The Fe(II)- and alpha-ketoglutarate (alphaKG)-dependent dioxygenases activate O2 for cleavage of unactivated C-H bonds in their substrates. The key intermediate that abstracts hydrogen in the reaction of taurine:alphaKG dioxygenase (TauD), a member of this enzyme family, was recently characterized. The intermediate, denoted J, was shown to contain an iron(IV)-oxo unit. Other important structural features of J, such as the number, identity, and disposition of ligands in the Fe(IV) coordination sphere, are not yet understood. To probe these important structural features, a series of models for J with the Fe(IV) ion coordinated by the expected two imidazole (from His99 and His255), two carboxylate (succinate and Asp101), and oxo ligands have been generated by density functional theory (DFT) calculations, and spectroscopic parameters (Mössbauer isomer shift, quadrupole splitting, and asymmetry parameter, 57Fe hyperfine coupling tensor, and zero field splitting parameters, D and E/D) have been calculated for each model. The calculated parameters of distorted octahedral models for J, in which one of the carboxylates serves as a monodentate ligand and the other as a bidentate ligand, and a trigonal bipyramidal model, in which both carboxylates serve as monodentate ligands, agree well with the experimental parameters, whereas the calculated parameters of a square pyramidal model, in which the oxo ligand is in the equatorial plane, are inconsistent with the data. Similar analysis of the Fe(IV) complex generated in the variant protein with His99, the residue that contributes the imidazole ligand cis to the oxo group, replaced by alanine suggests that the deleted imidazole is replaced by a water ligand. This work lends credence to the idea that the combination of Mössbauer spectroscopy and DFT calculations can provide detailed structural information for reactive intermediates in the catalytic cycles of iron enzymes.

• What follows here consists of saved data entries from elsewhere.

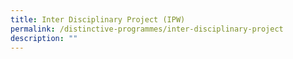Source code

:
 ```yaml
---
title: Inter Disciplinary Project (IPW)
permalink: /distinctive-programmes/inter-disciplinary-project
description: ""
---
```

依赖于亚铁(Fe(II))和α-酮戊二酸(αKG)的双加氧酶激活氧气,用于切割其底物中未活化的碳氢键。该酶家族成员之一的牛磺酸:αKG双加氧酶(TauD)反应中提取氢的关键中间体最近得到了表征。该中间体,记为J,显示含有一个铁(IV)-氧单元。J的其他重要结构特征,如铁(IV)配位球中配体的数量、身份和排列,尚不清楚。为了探究这些重要的结构特征,通过密度泛函理论(DFT)计算生成了一系列J的模型,其中铁(IV)离子由预期的两个咪唑(来自His99和His255)、两个羧酸盐(琥珀酸盐和Asp101)和氧配体配位,并为每个模型计算了光谱参数(穆斯堡尔同质异能位移、四极分裂和不对称参数、57Fe超精细耦合张量以及零场分裂参数D和E/D)。对于J的扭曲八面体模型(其中一个羧酸盐作为单齿配体,另一个作为双齿配体)和三角双锥模型(其中两个羧酸盐都作为单齿配体)的计算参数与实验参数吻合良好,而氧配体位于赤道平面的四方锥模型的计算参数与数据不一致。对变体蛋白中生成的铁(IV)配合物进行类似分析,其中将贡献咪唑配体与氧基团顺式的His99残基替换为丙氨酸,结果表明缺失的咪唑被水配体取代。这项工作支持了这样一种观点,即穆斯堡尔光谱和DFT计算相结合可以为铁酶催化循环中的反应中间体提供详细的结构信息。